Functors are things that you can call, but hold some state as well. A classic functor would be a counter. You can use classes to create Functors. Without classes, you’d have to write something horrifying like this:

_start = 0


def incr():
    global _start
    _start += 1
    return _start

print(f"{incr() = }")
print(f"{incr() = }")
print(f"{incr() = }")
incr() = 1
incr() = 2
incr() = 3

This has to use a global, and there can only be one of them; if you wanted two counters, this design wouldn’t work. You could use capture and generate a new function:

def make_incr():
    _start = 0
    def incr():
        nonlocal _start
        _start += 1
        return _start
    return incr

incr1 = make_incr()
incr2 = make_incr()
print(f"{incr1() = }")
print(f"{incr1() = }")
print(f"{incr2() = }")
print(f"{incr2() = }")
incr1() = 1
incr1() = 2
incr2() = 1
incr2() = 2

And in fact, when lambda functions (which include capture semantics) were added to C++, the need for custom functors really decreased. However, the class version of a counter is easier to read:

import dataclasses


class Incr:
    start: int = 0

    def __call__(self):
        self.start += 1
        return self.start


incr = Incr()
incr()
class Incr:
    def __init__(self, start=0):
        self.start = start

    def __call__(self):
        self.start += 1
        return self.start


incr = Incr()
incr()

This is explicit, clear, multiple instances can be created without having them interfere, I can see exactly what’s going on without having to trace down a global, and you can even set the default value when you make a new instance!

Separation of concerns#

Classes allow you to organize code so that each each class addresses a specific concern.

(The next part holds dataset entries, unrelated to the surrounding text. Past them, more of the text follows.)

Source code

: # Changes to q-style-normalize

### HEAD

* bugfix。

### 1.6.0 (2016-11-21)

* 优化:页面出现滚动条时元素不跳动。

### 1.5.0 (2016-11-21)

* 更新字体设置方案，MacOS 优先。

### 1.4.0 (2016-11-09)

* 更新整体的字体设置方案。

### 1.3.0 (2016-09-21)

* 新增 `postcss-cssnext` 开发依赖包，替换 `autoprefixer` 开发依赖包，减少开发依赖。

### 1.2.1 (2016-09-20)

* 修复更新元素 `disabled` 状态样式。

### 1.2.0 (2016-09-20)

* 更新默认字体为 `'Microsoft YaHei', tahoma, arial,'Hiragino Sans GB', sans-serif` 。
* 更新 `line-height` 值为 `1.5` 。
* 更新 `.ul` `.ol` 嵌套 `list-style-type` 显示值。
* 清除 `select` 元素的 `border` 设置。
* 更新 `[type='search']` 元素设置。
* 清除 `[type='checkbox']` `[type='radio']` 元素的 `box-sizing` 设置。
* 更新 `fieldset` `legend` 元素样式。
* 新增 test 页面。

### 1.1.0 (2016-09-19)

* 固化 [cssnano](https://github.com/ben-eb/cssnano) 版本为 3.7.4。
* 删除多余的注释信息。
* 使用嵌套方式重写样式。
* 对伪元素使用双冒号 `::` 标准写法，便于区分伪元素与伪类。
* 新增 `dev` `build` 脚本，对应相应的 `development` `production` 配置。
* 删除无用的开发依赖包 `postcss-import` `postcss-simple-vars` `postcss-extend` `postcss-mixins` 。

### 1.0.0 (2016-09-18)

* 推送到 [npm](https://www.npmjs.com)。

Some languages (Ruby, Rust) support partial classes, which can load portions based on what you are interested in doing, but Python and C++ do not. Type dispatch (C++, Julia) can be used as an alternative. Python has mixins, covered below, which are not quite the same as partial classes, but provide similar benefits. Ruby has both partial classes and mixins but not multiple inheritance.

eDSLs#

You can use classes to make embedded Domain Specific Languages (eDSLs). You can build a custom mini-language on top of the Python syntax.

For example, let’s say I want to make path-like objects that I can join with /:

class Path(str):
    def __truediv__(self, other):
        return self.__class__(f"{self}/{other}")

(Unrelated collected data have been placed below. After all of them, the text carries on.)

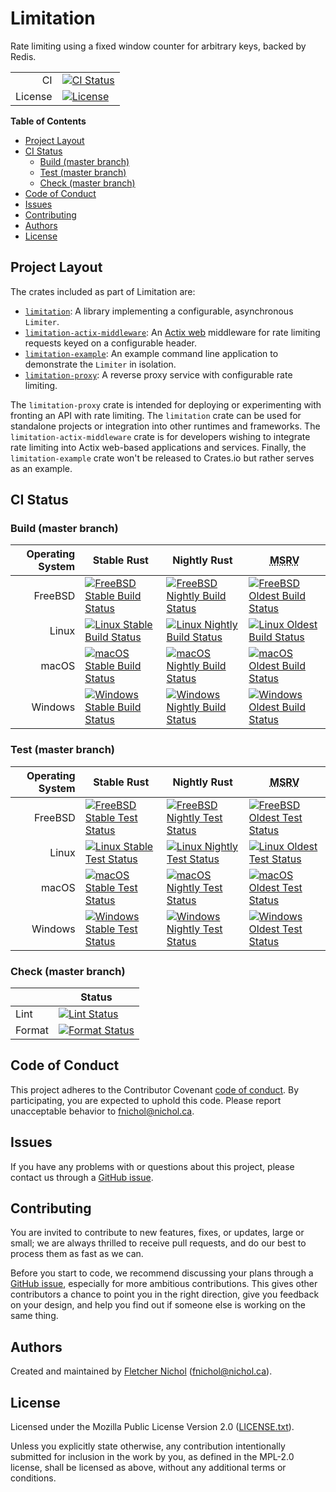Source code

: # Limitation

Rate limiting using a fixed window counter for arbitrary keys, backed by Redis.

|         |                                      |
| ------: | ------------------------------------ |
|      CI | [![CI Status][badge-ci-overall]][ci] |
| License | [![License][badge-license]][license] |

**Table of Contents**

<!-- toc -->

- [Project Layout](#project-layout)
- [CI Status](#ci-status)
  - [Build (master branch)](#build-master-branch)
  - [Test (master branch)](#test-master-branch)
  - [Check (master branch)](#check-master-branch)
- [Code of Conduct](#code-of-conduct)
- [Issues](#issues)
- [Contributing](#contributing)
- [Authors](#authors)
- [License](#license)

<!-- tocstop -->

## Project Layout

The crates included as part of Limitation are:

- [`limitation`]: A library implementing a configurable, asynchronous `Limiter`.
- [`limitation-actix-middleware`]: An [Actix web] middleware for rate limiting
  requests keyed on a configurable header.
- [`limitation-example`]: An example command line application to demonstrate the
  `Limiter` in isolation.
- [`limitation-proxy`]: A reverse proxy service with configurable rate limiting.

The `limitation-proxy` crate is intended for deploying or experimenting with
fronting an API with rate limiting. The `limitation` crate can be used for
standalone projects or integration into other runtimes and frameworks. The
`limitation-actix-middleware` crate is for developers wishing to integrate rate
limiting into Actix web-based applications and services. Finally, the
`limitation-example` crate won't be released to Crates.io but rather serves as
an example.

[actix web]: https://crates.io/crates/actix-web
[`limitation`]: limitation
[`limitation-actix-middleware`]: limitation-actix-middleware
[`limitation-example`]: limitation-example
[`limitation-proxy`]: limitation-proxy

## CI Status

### Build (master branch)

| Operating System | Stable Rust                                                             | Nightly Rust                                                              | <abbr title="Minimum Supported Rust Version">MSRV</abbr>                |
| ---------------: | ----------------------------------------------------------------------- | ------------------------------------------------------------------------- | ----------------------------------------------------------------------- |
|          FreeBSD | [![FreeBSD Stable Build Status][badge-stable_freebsd-build]][ci-master] | [![FreeBSD Nightly Build Status][badge-nightly_freebsd-build]][ci-master] | [![FreeBSD Oldest Build Status][badge-oldest_freebsd-build]][ci-master] |
|            Linux | [![Linux Stable Build Status][badge-stable_linux-build]][ci-master]     | [![Linux Nightly Build Status][badge-nightly_linux-build]][ci-master]     | [![Linux Oldest Build Status][badge-oldest_linux-build]][ci-master]     |
|            macOS | [![macOS Stable Build Status][badge-stable_macos-build]][ci-master]     | [![macOS Nightly Build Status][badge-nightly_macos-build]][ci-master]     | [![macOS Oldest Build Status][badge-oldest_macos-build]][ci-master]     |
|          Windows | [![Windows Stable Build Status][badge-stable_windows-build]][ci-master] | [![Windows Nightly Build Status][badge-nightly_windows-build]][ci-master] | [![Windows Oldest Build Status][badge-oldest_windows-build]][ci-master] |

### Test (master branch)

| Operating System | Stable Rust                                                           | Nightly Rust                                                            | <abbr title="Minimum Supported Rust Version">MSRV</abbr>              |
| ---------------: | --------------------------------------------------------------------- | ----------------------------------------------------------------------- | --------------------------------------------------------------------- |
|          FreeBSD | [![FreeBSD Stable Test Status][badge-stable_freebsd-test]][ci-master] | [![FreeBSD Nightly Test Status][badge-nightly_freebsd-test]][ci-master] | [![FreeBSD Oldest Test Status][badge-oldest_freebsd-test]][ci-master] |
|            Linux | [![Linux Stable Test Status][badge-stable_linux-test]][ci-master]     | [![Linux Nightly Test Status][badge-nightly_linux-test]][ci-master]     | [![Linux Oldest Test Status][badge-oldest_linux-test]][ci-master]     |
|            macOS | [![macOS Stable Test Status][badge-stable_macos-test]][ci-master]     | [![macOS Nightly Test Status][badge-nightly_macos-test]][ci-master]     | [![macOS Oldest Test Status][badge-oldest_macos-test]][ci-master]     |
|          Windows | [![Windows Stable Test Status][badge-stable_windows-test]][ci-master] | [![Windows Nightly Test Status][badge-nightly_windows-test]][ci-master] | [![Windows Oldest Test Status][badge-oldest_windows-test]][ci-master] |

### Check (master branch)

|        | Status                                            |
| ------ | ------------------------------------------------- |
| Lint   | [![Lint Status][badge-check-lint]][ci-master]     |
| Format | [![Format Status][badge-check-format]][ci-master] |

## Code of Conduct

This project adheres to the Contributor Covenant [code of
conduct][code-of-conduct]. By participating, you are expected to uphold this
code. Please report unacceptable behavior to fnichol@nichol.ca.

## Issues

If you have any problems with or questions about this project, please contact us
through a [GitHub issue][issues].

## Contributing

You are invited to contribute to new features, fixes, or updates, large or
small; we are always thrilled to receive pull requests, and do our best to
process them as fast as we can.

Before you start to code, we recommend discussing your plans through a [GitHub
issue][issues], especially for more ambitious contributions. This gives other
contributors a chance to point you in the right direction, give you feedback on
your design, and help you find out if someone else is working on the same thing.

## Authors

Created and maintained by [Fletcher Nichol][fnichol] (<fnichol@nichol.ca>).

## License

Licensed under the Mozilla Public License Version 2.0 ([LICENSE.txt][license]).

Unless you explicitly state otherwise, any contribution intentionally submitted
for inclusion in the work by you, as defined in the MPL-2.0 license, shall be
licensed as above, without any additional terms or conditions.

[badge-check-format]:
  https://img.shields.io/cirrus/github/fnichol/limitation.svg?style=flat-square&task=check&script=format
[badge-check-lint]:
  https://img.shields.io/cirrus/github/fnichol/limitation.svg?style=flat-square&task=check&script=lint
[badge-ci-overall]:
  https://img.shields.io/cirrus/github/fnichol/limitation.svg?style=flat-square
[badge-license]:
  https://img.shields.io/badge/License-MPL%202.0-blue.svg?style=flat-square
[badge-nightly_freebsd-build]:
  https://img.shields.io/cirrus/github/fnichol/limitation.svg?style=flat-square&task=test_nightly_freebsd&script=build
[badge-nightly_freebsd-test]:
  https://img.shields.io/cirrus/github/fnichol/limitation.svg?style=flat-square&task=test_nightly_freebsd&script=test
[badge-nightly_linux-build]:
  https://img.shields.io/cirrus/github/fnichol/limitation.svg?style=flat-square&task=test_nightly_linux&script=build
[badge-nightly_linux-test]:
  https://img.shields.io/cirrus/github/fnichol/limitation.svg?style=flat-square&task=test_nightly_linux&script=test
[badge-nightly_macos-build]:
  https://img.shields.io/cirrus/github/fnichol/limitation.svg?style=flat-square&task=test_nightly_macos&script=build
[badge-nightly_macos-test]:
  https://img.shields.io/cirrus/github/fnichol/limitation.svg?style=flat-square&task=test_nightly_macos&script=test
[badge-nightly_windows-build]:
  https://img.shields.io/cirrus/github/fnichol/limitation.svg?style=flat-square&task=test_nightly_windows&script=build
[badge-nightly_windows-test]:
  https://img.shields.io/cirrus/github/fnichol/limitation.svg?style=flat-square&task=test_nightly_windows&script=test
[badge-oldest_freebsd-build]:
  https://img.shields.io/cirrus/github/fnichol/limitation.svg?style=flat-square&task=test_1.38.0_freebsd&script=build
[badge-oldest_freebsd-test]:
  https://img.shields.io/cirrus/github/fnichol/limitation.svg?style=flat-square&task=test_1.38.0_freebsd&script=test
[badge-oldest_linux-build]:
  https://img.shields.io/cirrus/github/fnichol/limitation.svg?style=flat-square&task=test_1.38.0_linux&script=build
[badge-oldest_linux-test]:
  https://img.shields.io/cirrus/github/fnichol/limitation.svg?style=flat-square&task=test_1.38.0_linux&script=test
[badge-oldest_macos-build]:
  https://img.shields.io/cirrus/github/fnichol/limitation.svg?style=flat-square&task=test_1.38.0_macos&script=build
[badge-oldest_macos-test]:
  https://img.shields.io/cirrus/github/fnichol/limitation.svg?style=flat-square&task=test_1.38.0_macos&script=test
[badge-oldest_windows-build]:
  https://img.shields.io/cirrus/github/fnichol/limitation.svg?style=flat-square&task=test_1.38.0_windows&script=build
[badge-oldest_windows-test]:
  https://img.shields.io/cirrus/github/fnichol/limitation.svg?style=flat-square&task=test_1.38.0_windows&script=test
[badge-stable_freebsd-build]:
  https://img.shields.io/cirrus/github/fnichol/limitation.svg?style=flat-square&task=test_stable_freebsd&script=build
[badge-stable_freebsd-test]:
  https://img.shields.io/cirrus/github/fnichol/limitation.svg?style=flat-square&task=test_stable_freebsd&script=test
[badge-stable_linux-build]:
  https://img.shields.io/cirrus/github/fnichol/limitation.svg?style=flat-square&task=test_stable_linux&script=build
[badge-stable_linux-test]:
  https://img.shields.io/cirrus/github/fnichol/limitation.svg?style=flat-square&task=test_stable_linux&script=test
[badge-stable_macos-build]:
  https://img.shields.io/cirrus/github/fnichol/limitation.svg?style=flat-square&task=test_stable_macos&script=build
[badge-stable_macos-test]:
  https://img.shields.io/cirrus/github/fnichol/limitation.svg?style=flat-square&task=test_stable_macos&script=test
[badge-stable_windows-build]:
  https://img.shields.io/cirrus/github/fnichol/limitation.svg?style=flat-square&task=test_stable_windows&script=build
[badge-stable_windows-test]:
  https://img.shields.io/cirrus/github/fnichol/limitation.svg?style=flat-square&task=test_stable_windows&script=test
[ci]: https://cirrus-ci.com/github/fnichol/limitation
[ci-master]: https://cirrus-ci.com/github/fnichol/limitation/master
[code-of-conduct]:
  https://github.com/fnichol/limitation/blob/master/CODE_OF_CONDUCT.md
[commonmark]: https://commonmark.org/
[fnichol]: https://github.com/fnichol
[github]: https://github.com/fnichol/limitation
[issues]: https://github.com/fnichol/limitation/issues
[license]: https://github.com/fnichol/limitation/blob/master/LICENSE.txt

print(Path("one") / Path("two"))
one/two

Just in case you want to make a Path class like the one above - don’t, use pathlib.Path instead.

Mixins#

Multiple inheritance can be tricky to use, but a common, useful pattern is a limited form of multiple inhertitance called mixins. With mixins, you provide a few reusable features, and then compose the classes from one or more mixins, with an optional superclass. Let’s rewrite the Path example using mixins:

class PathMixin:
    def __truediv__(self, other):
        return self.__class__(f"{self}/{other}")

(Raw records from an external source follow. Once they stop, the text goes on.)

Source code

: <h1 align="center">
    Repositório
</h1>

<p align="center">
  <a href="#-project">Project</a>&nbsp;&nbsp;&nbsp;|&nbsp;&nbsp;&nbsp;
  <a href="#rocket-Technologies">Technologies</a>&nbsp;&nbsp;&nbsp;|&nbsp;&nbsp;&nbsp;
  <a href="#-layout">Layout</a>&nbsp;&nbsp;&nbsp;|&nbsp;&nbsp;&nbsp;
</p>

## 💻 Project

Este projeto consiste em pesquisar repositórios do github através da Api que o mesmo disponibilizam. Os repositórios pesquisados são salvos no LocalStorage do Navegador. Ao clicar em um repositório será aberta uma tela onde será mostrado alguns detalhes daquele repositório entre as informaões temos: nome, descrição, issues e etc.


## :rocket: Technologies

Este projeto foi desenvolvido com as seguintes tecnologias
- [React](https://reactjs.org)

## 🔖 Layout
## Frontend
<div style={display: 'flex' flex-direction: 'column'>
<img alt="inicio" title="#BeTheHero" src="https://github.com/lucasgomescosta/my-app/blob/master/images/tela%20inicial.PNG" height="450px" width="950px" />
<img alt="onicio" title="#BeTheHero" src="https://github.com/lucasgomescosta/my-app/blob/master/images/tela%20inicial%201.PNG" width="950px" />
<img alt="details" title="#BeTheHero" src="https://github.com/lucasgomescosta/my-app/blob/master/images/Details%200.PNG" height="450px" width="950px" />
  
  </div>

class Path(str, PathMixin):
    pass


print(Path("one") / Path("two"))

Notice we now built the mixin without subclassing anything - we could mix it into any class we want later. We could mix in multiple classes if we wanted. It’s quite powerful. Just remember a few rules for simple mixins:

  • Mixins shouldn’t have __init__’s.

  • Mixins shouldn’t add members (since that should only be done in __init__)

  • Mixins shouldn’t have super() calls or overload something in the base class.

  • Once we get to static typing, mixins should always have a Protocol to define what interface the class they mix into needs to have.

You can bend these rules a bit, but then you are moving into multiple inheritance territory, so be very careful.